[Problem statement] Reproduce the data that follows precisely.
--- Source data Enclosed Below ---
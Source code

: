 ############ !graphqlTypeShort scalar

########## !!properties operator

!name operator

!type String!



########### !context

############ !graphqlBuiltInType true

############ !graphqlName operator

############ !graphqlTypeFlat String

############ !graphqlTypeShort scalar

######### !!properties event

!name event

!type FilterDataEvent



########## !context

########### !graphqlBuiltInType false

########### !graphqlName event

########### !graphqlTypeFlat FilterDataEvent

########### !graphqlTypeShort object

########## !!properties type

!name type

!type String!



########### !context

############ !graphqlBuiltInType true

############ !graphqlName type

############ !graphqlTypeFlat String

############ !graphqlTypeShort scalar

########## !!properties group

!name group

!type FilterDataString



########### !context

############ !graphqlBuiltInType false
--- End of Enclosed Source data ---
[Exercise answer]
Source code

: ############ !graphqlTypeShort scalar

########## !!properties operator

!name operator

!type String!



########### !context

############ !graphqlBuiltInType true

############ !graphqlName operator

############ !graphqlTypeFlat String

############ !graphqlTypeShort scalar

######### !!properties event

!name event

!type FilterDataEvent



########## !context

########### !graphqlBuiltInType false

########### !graphqlName event

########### !graphqlTypeFlat FilterDataEvent

########### !graphqlTypeShort object

########## !!properties type

!name type

!type String!



########### !context

############ !graphqlBuiltInType true

############ !graphqlName type

############ !graphqlTypeFlat String

############ !graphqlTypeShort scalar

########## !!properties group

!name group

!type FilterDataString



########### !context

############ !graphqlBuiltInType false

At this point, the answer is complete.